In diesem Interview sprachen Karyna Mihalevich, CLARITY CPQ Functional Lead, und Marin Ukalovic über verschiedene SAP-Konfigurationsprodukte, darunter Advanced Variant Configuration (AVC), warum die Variantenkonfiguration (VC) für bestimmte Branchen so wichtig ist, wie ein Kunde die richtige Konfigurationslösung finden kann und vieles mehr.

Unser Gast ist Marin Ukalovic, VP + Chief Product Owner, Digital Configuration Lifecycle, der seit 1999 bei SAP tätig ist.

Unternehmen aus verschiedenen Branchen wie der verarbeitenden Industrie, der Konsumgüterindustrie und vielen anderen bieten ihren Kunden zunehmend maßgeschneiderte Produkte an. Die rechtzeitige Lieferung von maßgeschneiderten Produkten ist eine Möglichkeit, sich von der Konkurrenz abzuheben. Durch den Einsatz der Konfiguration können Vertriebsteams maßgeschneiderte Lösungen anbieten, die den Bedürfnissen ihrer Kunden am besten entsprechen und ihre Gewinne optimieren.

Eine Vielzahl von Branchen nutzt Konfigurationsmöglichkeiten, darunter die verarbeitende Industrie, der öffentliche Dienst, High-Tech, die Automobilindustrie, die diskrete Fertigung und industrielle Fertigungskomponenten. Dies sind die Unternehmen, die die Aufgabe haben, so genannte “Lot Size of One”-Produkte zu liefern. Die Kunden verlangen maßgeschneiderte Produkte, die genau auf ihre Bedürfnisse zugeschnitten sind.

Und hier sind mehrere Möglichkeiten, dieses Problem zu lösen:

Der einfache Ansatz: addieren Sie einfach Materialnummern.

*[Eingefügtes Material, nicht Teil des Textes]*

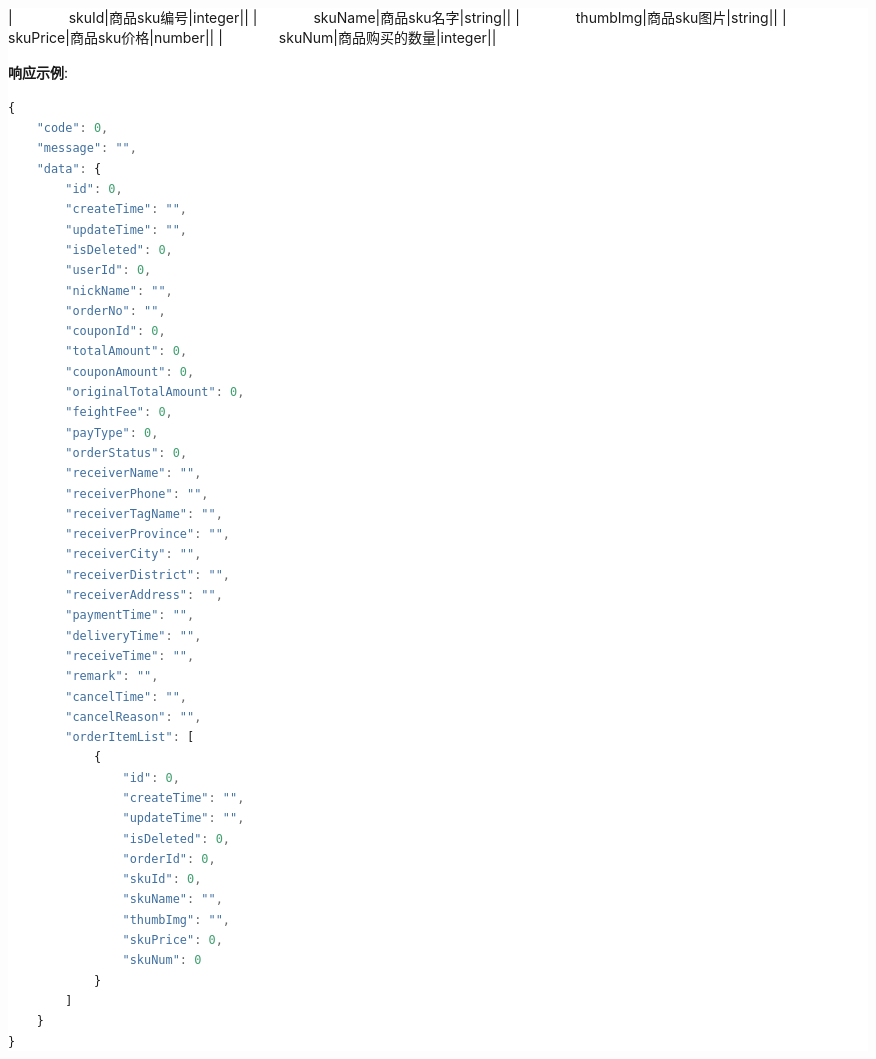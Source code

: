 |&emsp;&emsp;&emsp;&emsp;skuId|商品sku编号|integer||
|&emsp;&emsp;&emsp;&emsp;skuName|商品sku名字|string||
|&emsp;&emsp;&emsp;&emsp;thumbImg|商品sku图片|string||
|&emsp;&emsp;&emsp;&emsp;skuPrice|商品sku价格|number||
|&emsp;&emsp;&emsp;&emsp;skuNum|商品购买的数量|integer||


**响应示例**:
```javascript
{
	"code": 0,
	"message": "",
	"data": {
		"id": 0,
		"createTime": "",
		"updateTime": "",
		"isDeleted": 0,
		"userId": 0,
		"nickName": "",
		"orderNo": "",
		"couponId": 0,
		"totalAmount": 0,
		"couponAmount": 0,
		"originalTotalAmount": 0,
		"feightFee": 0,
		"payType": 0,
		"orderStatus": 0,
		"receiverName": "",
		"receiverPhone": "",
		"receiverTagName": "",
		"receiverProvince": "",
		"receiverCity": "",
		"receiverDistrict": "",
		"receiverAddress": "",
		"paymentTime": "",
		"deliveryTime": "",
		"receiveTime": "",
		"remark": "",
		"cancelTime": "",
		"cancelReason": "",
		"orderItemList": [
			{
				"id": 0,
				"createTime": "",
				"updateTime": "",
				"isDeleted": 0,
				"orderId": 0,
				"skuId": 0,
				"skuName": "",
				"thumbImg": "",
				"skuPrice": 0,
				"skuNum": 0
			}
		]
	}
}
```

Sie haben ein Produkt und könnten ganz einfach ein Standardprodukt, eine Standardstückliste und einen Standardarbeitsplan mit Produktionsschritten für jede Spezifikation definieren. Dann landen Sie sehr schnell bei Millionen und Milliarden von Stammdatensätzen. Bei so vielen Daten ist es leicht einzusehen, dass dies der falsche Weg ist, um individuelle Produkte zu erstellen.

Fortgeschrittener Ansatz: Verwenden Sie die Materialabweichung.

Sie können Merkmale, Werte und Regeln zu einem konfigurierbaren Produkt hinzufügen. Das Endergebnis ist ein festes Material, eine so genannte Materialvariante. Dann speichern Sie zumindest alle Stücklisten und Arbeitspläne für diese riesige Anzahl von Stammdatensätzen, was besser ist als das bloße Hinzufügen von Materialnummern; dennoch ist dieser Ansatz nicht ideal.

Der empfohlene Ansatz: Verwenden Sie konfigurierbare Materialien.

Sie sollten flexibel und agil sein, eine sehr komplexe Lösung für Ihren Kunden anbieten, indem Sie die Komplexität innerhalb des Unternehmens reduzieren und den “Lot Size of One”-Prozess durch die Verwendung konfigurierbarer Materialien neu aufladen.

Sie haben einen Materialstamm, eine Stückliste und nur einen Arbeitsplan. Natürlich ist der Arbeitsplan komplexer und intelligenter, aber er ist viel einfacher zu pflegen als Tausende oder Hunderttausende von Arbeitsplänen. Und Sie können immer noch Materialvarianten erhalten. Wenn Sie wissen, dass es sich um ein Produkt handelt, das häufig in dieser speziellen Deklaration verkauft wird, können Sie es auf Lager halten, ab Lager verkaufen, in Chargen produzieren, billiger produzieren und trotzdem an Ihren Kunden liefern.

Die wichtigste Empfehlung ist, wirklich so viel wie möglich zu konfigurieren, um den Prozess zu bereinigen. Dazu benötigen Sie etwas Unterstützung, die SAP über mehrere Konfiguratoren anbietet, darunter SAP LO-VC und SAP AVC.

Die Quintessenz

Mit solchen Anpassungsmöglichkeiten können Unternehmen auf dem Markt wettbewerbsfähig bleiben. Sie können nicht nur einen riesigen Produktkatalog unterstützen, sondern, was noch wichtiger ist, Varianz haben. Mit der SAP-Variantenkonfiguration können Sie Produkte erstellen, die speziell auf die Probleme der einzelnen Kunden zugeschnitten sind.